# BRIEF
Repeat each entry below exactly, omitting any picture it holds.

# Dataset records
-- -- --

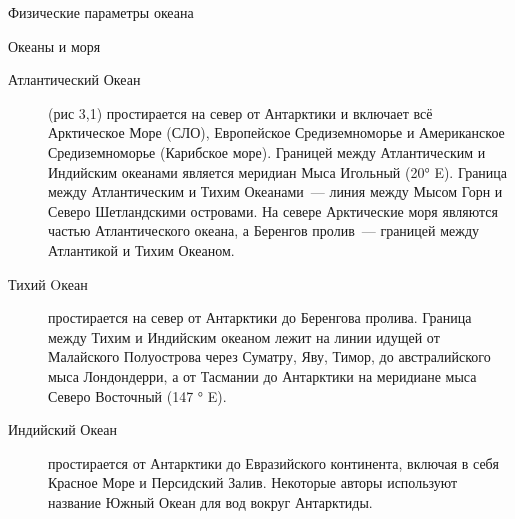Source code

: \begin{chapter}{Физические параметры океана}
\begin{section}{Океаны и моря}
\begin{description}
\item[Атлантический Океан] (рис 3,1) простирается на север от
Антарктики и включает всё Арктическое Море (СЛО), Европейское
Средиземноморье и Американское Средиземноморье (Карибское
море). Границей между Атлантическим и Индийским океанами является
меридиан Мыса Игольный (20° E). Граница между Атлантическим и Тихим
Океанами~--- линия между Мысом Горн и Северо Шетландскими
островами. На севере Арктические моря являются частью Атлантического
океана, а Беренгов пролив~--- границей между Атлантикой и Тихим
Океаном.
%



\item[Тихий Oкеан] простирается на север от Антарктики до Беренгова
пролива. Граница между Тихим и Индийским океаном лежит на линии идущей
от Малайского Полуострова через Суматру, Яву, Тимор, до австралийского
мыса Лондондерри, а от Тасмании до Антарктики на меридиане мыса Северо
Восточный (147 ° E).
%



\item[Индийский Океан] простирается от Антарктики до Евразийского
континента, включая в себя Красное Море и Персидский Залив. Некоторые
авторы используют название Южный Океан для вод вокруг Антарктиды.
%




\end{description}
\end{section}
\end{chapter}
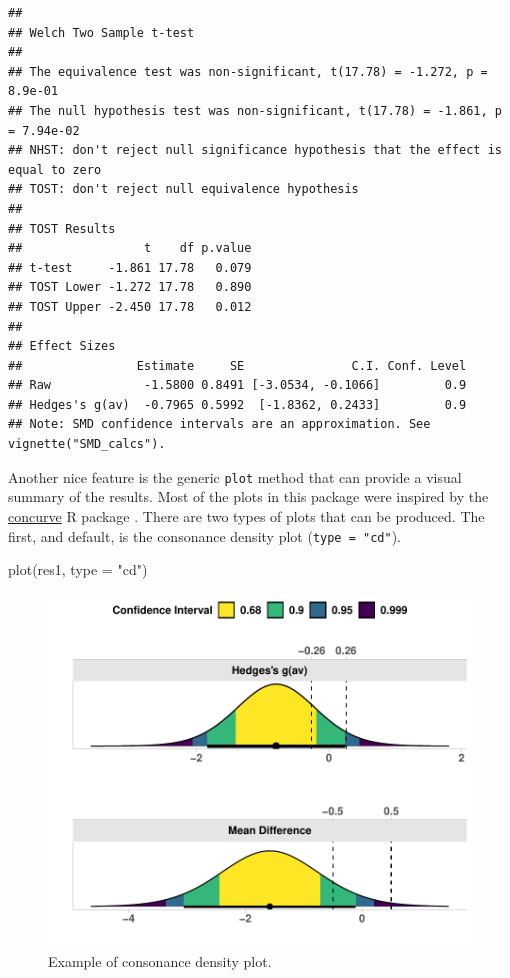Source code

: \documentclass[]{interact}
\theoremstyle{plain}%
\theoremstyle{definition}
\theoremstyle{remark}
\newenvironment{Shaded}{\begin{snugshade}}{\end{snugshade}}
\newcommand{\AttributeTok}[1]{\textcolor[rgb]{0.77,0.63,0.00}{#1}}
\newcommand{\FunctionTok}[1]{\textcolor[rgb]{0.00,0.00,0.00}{#1}}
\newcommand{\NormalTok}[1]{#1}
\newcommand{\StringTok}[1]{\textcolor[rgb]{0.31,0.60,0.02}{#1}}
\begin{document}
\begin{verbatim}
## 
## Welch Two Sample t-test
## 
## The equivalence test was non-significant, t(17.78) = -1.272, p = 8.9e-01
## The null hypothesis test was non-significant, t(17.78) = -1.861, p = 7.94e-02
## NHST: don't reject null significance hypothesis that the effect is equal to zero 
## TOST: don't reject null equivalence hypothesis
## 
## TOST Results 
##                 t    df p.value
## t-test     -1.861 17.78   0.079
## TOST Lower -1.272 17.78   0.890
## TOST Upper -2.450 17.78   0.012
## 
## Effect Sizes 
##                Estimate     SE               C.I. Conf. Level
## Raw             -1.5800 0.8491 [-3.0534, -0.1066]         0.9
## Hedges's g(av)  -0.7965 0.5992  [-1.8362, 0.2433]         0.9
## Note: SMD confidence intervals are an approximation. See vignette("SMD_calcs").
\end{verbatim}

\newpage

Another nice feature is the generic \texttt{plot} method that can
provide a visual summary of the results. Most of the plots in this
package were inspired by the
\href{https://cran.r-project.org/package=concurve}{concurve} R package
\citep{rafi2020}. There are two types of plots that can be produced. The
first, and default, is the consonance density plot
(\texttt{type\ =\ "cd"}).

\begin{Shaded}
\begin{Highlighting}[]
\FunctionTok{plot}\NormalTok{(res1, }\AttributeTok{type =} \StringTok{"cd"}\NormalTok{)}
\end{Highlighting}
\end{Shaded}

\begin{figure}
\centering
\includegraphics{Avocado_Update_files/figure-latex/cdplot-1.pdf}
\caption{Example of consonance density plot.}
\end{figure}
\end{document}
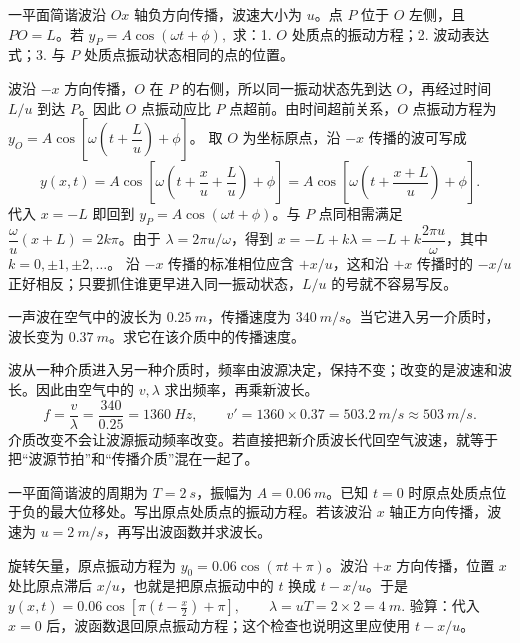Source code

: \begin{exercise}
一平面简谐波沿 \(Ox\) 轴负方向传播，波速大小为 \(u\)。点 \(P\) 位于 \(O\) 左侧，且 \(PO=L\)。若
 \(y_P=A\cos(\omega t+\phi),\) 
求：1. \(O\) 处质点的振动方程；2. 波动表达式；3. 与 \(P\) 处质点振动状态相同的点的位置。
\end{exercise}

\begin{solution}
波沿 \(-x\) 方向传播，\(O\) 在 \(P\) 的右侧，所以同一振动状态先到达 \(O\)，再经过时间 \(L/u\) 到达 \(P\)。因此 \(O\) 点振动应比 \(P\) 点超前。由时间超前关系，\(O\) 点振动方程为 \(y_O=A\cos\left[\omega\left(t+\dfrac{L}{u}\right)+\phi\right]\)。
取 \(O\) 为坐标原点，沿 \(-x\) 传播的波可写成
\[
y(x,t)=A\cos\left[\omega\left(t+\frac{x}{u}+\frac{L}{u}\right)+\phi\right]
=A\cos\left[\omega\left(t+\frac{x+L}{u}\right)+\phi\right].
\]
代入 \(x=-L\) 即回到 \(y_P=A\cos(\omega t+\phi)\)。与 \(P\) 点同相需满足 \(\dfrac{\omega}{u}(x+L)=2k\pi\)。由于 \(\lambda=2\pi u/\omega\)，得到 \(x=-L+k\lambda=-L+k\dfrac{2\pi u}{\omega}\)，其中 \(k=0,\pm1,\pm2,\dots\)。
沿 \(-x\) 传播的标准相位应含 \(+x/u\)，这和沿 \(+x\) 传播时的 \(-x/u\) 正好相反；只要抓住谁更早进入同一振动状态，\(L/u\) 的号就不容易写反。
\end{solution}

\begin{exercise}
一声波在空气中的波长为 \(\SI{0.25}{m}\)，传播速度为 \(\SI{340}{m/s}\)。当它进入另一介质时，波长变为 \(\SI{0.37}{m}\)。求它在该介质中的传播速度。
\end{exercise}

\begin{solution}
波从一种介质进入另一种介质时，频率由波源决定，保持不变；改变的是波速和波长。因此由空气中的 \(v,\lambda\) 求出频率，再乘新波长。
\[
f=\frac{v}{\lambda}=\frac{340}{0.25}=\SI{1360}{Hz},\qquad
v'=1360\times0.37=\SI{503.2}{m/s}\approx\SI{503}{m/s}.
\]
介质改变不会让波源振动频率改变。若直接把新介质波长代回空气波速，就等于把“波源节拍”和“传播介质”混在一起了。
\end{solution}

\begin{exercise}
一平面简谐波的周期为 \(T=\SI{2}{s}\)，振幅为 \(A=\SI{0.06}{m}\)。已知 \(t=0\) 时原点处质点位于负的最大位移处。写出原点处质点的振动方程。若该波沿 \(x\) 轴正方向传播，波速为 \(u=\SI{2}{m/s}\)，再写出波函数并求波长。
\end{exercise}
\begin{solution}
旋转矢量，原点振动方程为 \(y_0=0.06\cos(\pi t+\pi)\)。波沿 \(+x\) 方向传播，位置 \(x\) 处比原点滞后 \(x/u\)，也就是把原点振动中的 \(t\) 换成 \(t-x/u\)。于是
 \(y(x,t)=0.06\cos\left[\pi\left(t-\frac{x}{2}\right)+\pi\right], \qquad \lambda=uT=2\times2=\SI{4}{m}.\) 
验算：代入 \(x=0\) 后，波函数退回原点振动方程；这个检查也说明这里应使用 \(t-x/u\)。
\end{solution}

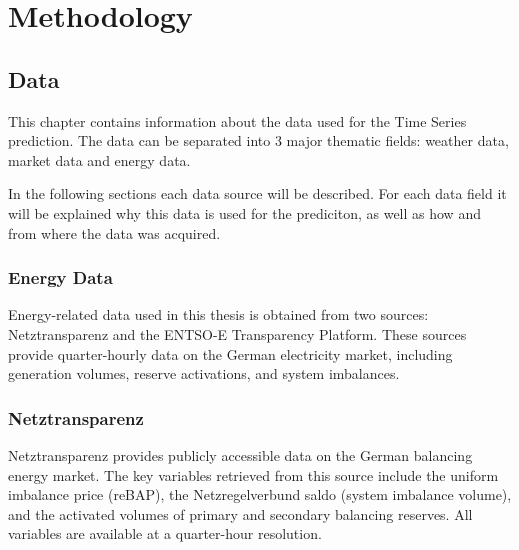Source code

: \documentclass[class=scrbook, crop=false]{standalone}
\begin{document}
\chapter{Methodology} %
\label{Chapter::Methodology}

\section{Data}
\label{Chapter::Data}
This chapter contains information about the data used for the Time Series prediction. 
The data can be separated into 3 major thematic fields: weather data, market data and energy data.

In the following sections each data source will be described. 
For each data field it will be explained why this data is used for the prediciton, as well as  how and from where the data was acquired.



\subsection{Energy Data}
\label{Section::Energy_Data}

Energy-related data used in this thesis is obtained from two sources: Netztransparenz and the ENTSO-E Transparency Platform. 
These sources provide quarter-hourly data on the German electricity market, including generation volumes, reserve activations, and system imbalances.
\subsection{Netztransparenz}

Netztransparenz provides publicly accessible data on the German balancing energy market. The key variables retrieved from this source include the uniform imbalance price (reBAP), the Netzregelverbund saldo (system imbalance volume), and the activated volumes of primary and secondary balancing reserves. All variables are available at a quarter-hour resolution.
\end{document}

-- -- --

# EXERCISE OUTPUT
Source code

: \begin{chapter}{Физические параметры океана}
\begin{section}{Океаны и моря}
\begin{description}
\item[Атлантический Океан] (рис 3,1) простирается на север от
Антарктики и включает всё Арктическое Море (СЛО), Европейское
Средиземноморье и Американское Средиземноморье (Карибское
море). Границей между Атлантическим и Индийским океанами является
меридиан Мыса Игольный (20° E). Граница между Атлантическим и Тихим
Океанами~--- линия между Мысом Горн и Северо Шетландскими
островами. На севере Арктические моря являются частью Атлантического
океана, а Беренгов пролив~--- границей между Атлантикой и Тихим
Океаном.
%



\item[Тихий Oкеан] простирается на север от Антарктики до Беренгова
пролива. Граница между Тихим и Индийским океаном лежит на линии идущей
от Малайского Полуострова через Суматру, Яву, Тимор, до австралийского
мыса Лондондерри, а от Тасмании до Антарктики на меридиане мыса Северо
Восточный (147 ° E).
%



\item[Индийский Океан] простирается от Антарктики до Евразийского
континента, включая в себя Красное Море и Персидский Залив. Некоторые
авторы используют название Южный Океан для вод вокруг Антарктиды.
%




\end{description}
\end{section}
\end{chapter}
Source code

: \documentclass[]{interact}
\theoremstyle{plain}%
\theoremstyle{definition}
\theoremstyle{remark}
\newenvironment{Shaded}{\begin{snugshade}}{\end{snugshade}}
\newcommand{\AttributeTok}[1]{\textcolor[rgb]{0.77,0.63,0.00}{#1}}
\newcommand{\FunctionTok}[1]{\textcolor[rgb]{0.00,0.00,0.00}{#1}}
\newcommand{\NormalTok}[1]{#1}
\newcommand{\StringTok}[1]{\textcolor[rgb]{0.31,0.60,0.02}{#1}}
\begin{document}
\begin{verbatim}
## 
## Welch Two Sample t-test
## 
## The equivalence test was non-significant, t(17.78) = -1.272, p = 8.9e-01
## The null hypothesis test was non-significant, t(17.78) = -1.861, p = 7.94e-02
## NHST: don't reject null significance hypothesis that the effect is equal to zero 
## TOST: don't reject null equivalence hypothesis
## 
## TOST Results 
##                 t    df p.value
## t-test     -1.861 17.78   0.079
## TOST Lower -1.272 17.78   0.890
## TOST Upper -2.450 17.78   0.012
## 
## Effect Sizes 
##                Estimate     SE               C.I. Conf. Level
## Raw             -1.5800 0.8491 [-3.0534, -0.1066]         0.9
## Hedges's g(av)  -0.7965 0.5992  [-1.8362, 0.2433]         0.9
## Note: SMD confidence intervals are an approximation. See vignette("SMD_calcs").
\end{verbatim}

\newpage

Another nice feature is the generic \texttt{plot} method that can
provide a visual summary of the results. Most of the plots in this
package were inspired by the
\href{https://cran.r-project.org/package=concurve}{concurve} R package
\citep{rafi2020}. There are two types of plots that can be produced. The
first, and default, is the consonance density plot
(\texttt{type\ =\ "cd"}).

\begin{Shaded}
\begin{Highlighting}[]
\FunctionTok{plot}\NormalTok{(res1, }\AttributeTok{type =} \StringTok{"cd"}\NormalTok{)}
\end{Highlighting}
\end{Shaded}

\begin{figure}
\centering
\includegraphics{Avocado_Update_files/figure-latex/cdplot-1.pdf}
\caption{Example of consonance density plot.}
\end{figure}
\end{document}
Source code

: \begin{exercise}
一平面简谐波沿 \(Ox\) 轴负方向传播，波速大小为 \(u\)。点 \(P\) 位于 \(O\) 左侧，且 \(PO=L\)。若
 \(y_P=A\cos(\omega t+\phi),\) 
求：1. \(O\) 处质点的振动方程；2. 波动表达式；3. 与 \(P\) 处质点振动状态相同的点的位置。
\end{exercise}

\begin{solution}
波沿 \(-x\) 方向传播，\(O\) 在 \(P\) 的右侧，所以同一振动状态先到达 \(O\)，再经过时间 \(L/u\) 到达 \(P\)。因此 \(O\) 点振动应比 \(P\) 点超前。由时间超前关系，\(O\) 点振动方程为 \(y_O=A\cos\left[\omega\left(t+\dfrac{L}{u}\right)+\phi\right]\)。
取 \(O\) 为坐标原点，沿 \(-x\) 传播的波可写成
\[
y(x,t)=A\cos\left[\omega\left(t+\frac{x}{u}+\frac{L}{u}\right)+\phi\right]
=A\cos\left[\omega\left(t+\frac{x+L}{u}\right)+\phi\right].
\]
代入 \(x=-L\) 即回到 \(y_P=A\cos(\omega t+\phi)\)。与 \(P\) 点同相需满足 \(\dfrac{\omega}{u}(x+L)=2k\pi\)。由于 \(\lambda=2\pi u/\omega\)，得到 \(x=-L+k\lambda=-L+k\dfrac{2\pi u}{\omega}\)，其中 \(k=0,\pm1,\pm2,\dots\)。
沿 \(-x\) 传播的标准相位应含 \(+x/u\)，这和沿 \(+x\) 传播时的 \(-x/u\) 正好相反；只要抓住谁更早进入同一振动状态，\(L/u\) 的号就不容易写反。
\end{solution}

\begin{exercise}
一声波在空气中的波长为 \(\SI{0.25}{m}\)，传播速度为 \(\SI{340}{m/s}\)。当它进入另一介质时，波长变为 \(\SI{0.37}{m}\)。求它在该介质中的传播速度。
\end{exercise}

\begin{solution}
波从一种介质进入另一种介质时，频率由波源决定，保持不变；改变的是波速和波长。因此由空气中的 \(v,\lambda\) 求出频率，再乘新波长。
\[
f=\frac{v}{\lambda}=\frac{340}{0.25}=\SI{1360}{Hz},\qquad
v'=1360\times0.37=\SI{503.2}{m/s}\approx\SI{503}{m/s}.
\]
介质改变不会让波源振动频率改变。若直接把新介质波长代回空气波速，就等于把“波源节拍”和“传播介质”混在一起了。
\end{solution}

\begin{exercise}
一平面简谐波的周期为 \(T=\SI{2}{s}\)，振幅为 \(A=\SI{0.06}{m}\)。已知 \(t=0\) 时原点处质点位于负的最大位移处。写出原点处质点的振动方程。若该波沿 \(x\) 轴正方向传播，波速为 \(u=\SI{2}{m/s}\)，再写出波函数并求波长。
\end{exercise}
\begin{solution}
旋转矢量，原点振动方程为 \(y_0=0.06\cos(\pi t+\pi)\)。波沿 \(+x\) 方向传播，位置 \(x\) 处比原点滞后 \(x/u\)，也就是把原点振动中的 \(t\) 换成 \(t-x/u\)。于是
 \(y(x,t)=0.06\cos\left[\pi\left(t-\frac{x}{2}\right)+\pi\right], \qquad \lambda=uT=2\times2=\SI{4}{m}.\) 
验算：代入 \(x=0\) 后，波函数退回原点振动方程；这个检查也说明这里应使用 \(t-x/u\)。
\end{solution}

Source code

: \documentclass[class=scrbook, crop=false]{standalone}
\begin{document}
\chapter{Methodology} %
\label{Chapter::Methodology}

\section{Data}
\label{Chapter::Data}
This chapter contains information about the data used for the Time Series prediction. 
The data can be separated into 3 major thematic fields: weather data, market data and energy data.

In the following sections each data source will be described. 
For each data field it will be explained why this data is used for the prediciton, as well as  how and from where the data was acquired.



\subsection{Energy Data}
\label{Section::Energy_Data}

Energy-related data used in this thesis is obtained from two sources: Netztransparenz and the ENTSO-E Transparency Platform. 
These sources provide quarter-hourly data on the German electricity market, including generation volumes, reserve activations, and system imbalances.
\subsection{Netztransparenz}

Netztransparenz provides publicly accessible data on the German balancing energy market. The key variables retrieved from this source include the uniform imbalance price (reBAP), the Netzregelverbund saldo (system imbalance volume), and the activated volumes of primary and secondary balancing reserves. All variables are available at a quarter-hour resolution.
\end{document}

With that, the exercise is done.